Talise
Having spent most of her youth in Ontario, Canada, absorbing the music of various family members – her grandfather especially, a Hawaiian Jazz and blues piano player – she was singing as far back as her memory allows. Childhood gigs at Christmas parties and fundraisers progressed to busking in her teenage years, singing blues, soul and Grateful Dead songs around the lakeside beaches of Toronto. But it was when Talise discovered the intricacies of the banjo and musicians like Ola Belle Reed, Gillian Welch and Townes Van Zandt that she found her true calling. Filming herself through the learning process and uploading the videos to YouTube laid the seeds for a faithful and ever-growing fanbase.
Talise speaks earnestly about the rawness and simplicity in music that comes from lived experience, a connection to the land and a trust in the strength of a simple song. This, coupled with a love of travel – hitching rides in stranger’s cars and hopping on old box car trains – and how it goes hand in hand, are complicit in making up her unique world view.
In modern times of uncertainty and doubt, in which people are tuned in to the frequencies of the internet and social media more and more, there’s been a re-emergence of an older, traditional view of music – Americana especially – that sits in direct opposition to the synthetic world of influencers and algorithms, yet almost paradoxically reaches its audience through that medium. Talise gets to the heart of why she feels the time has come for a sea change in attitudes and ideas toward art, a return to the original function of song.
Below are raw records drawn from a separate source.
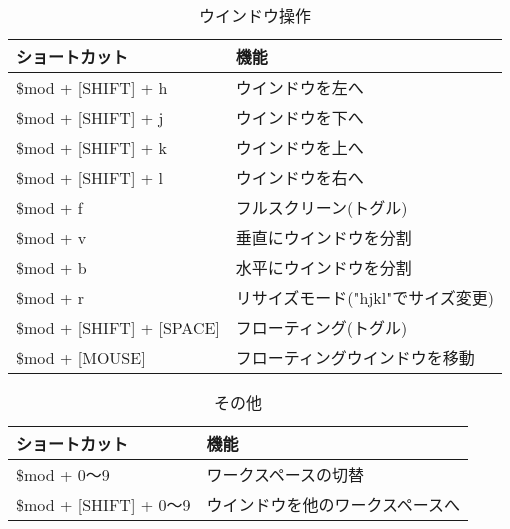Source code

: \documentclass[a4j, landscape, twocolumn, dvipdfmx]{jsarticle}
\begin{document}
\begin{table}[htb] 
  \begin{center}
    \caption{ウインドウ操作}
    \begin{tabular}{|l|l|} \hline
      ショートカット & 機能 \\ \hline \hline
      \$mod + [SHIFT] + h & ウインドウを左へ\footnotemark[2] \\ \hline
      \$mod + [SHIFT] + j & ウインドウを下へ\footnotemark[2] \\ \hline
      \$mod + [SHIFT] + k & ウインドウを上へ\footnotemark[2] \\ \hline
      \$mod + [SHIFT] + l & ウインドウを右へ\footnotemark[2] \\ \hline \hline
      \$mod + f & フルスクリーン(トグル) \\ \hline
      \$mod + v & 垂直にウインドウを分割 \\ \hline
      \$mod + b & 水平にウインドウを分割 \\ \hline
      \$mod + r & リサイズモード("hjkl"でサイズ変更)\footnotemark[2] \\ \hline \hline
      \$mod + [SHIFT] + [SPACE] & フローティング(トグル) \\ \hline
      \$mod + [MOUSE] & フローティングウインドウを移動 \\ \hline
    \end{tabular}
  \end{center}
\end{table}

\begin{table}[htb]
  \begin{center}
    \caption{その他}
    \begin{tabular}{|l|l|} \hline
      ショートカット & 機能 \\ \hline \hline
      \$mod + 0〜9 & ワークスペースの切替 \\ \hline
      \$mod + [SHIFT] + 0〜9 & ウインドウを他のワークスペースへ \\ \hline
    \end{tabular}
  \end{center}
\end{table}

\end{document}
Asked about her hopes for what may happen in the future, Talise has a clear vision for the purpose of her music, and indicates that it may be a metaphorical antidote to the roads and highways she’s spent so long traversing: ‘I want my music to be a place folks can come home to — something honest and steady when the world feels shaky'.
On the strength of that mission statement, bet that Talise and her songs will become a place for the weariest of travellers to use as a companion, and something special to return home with.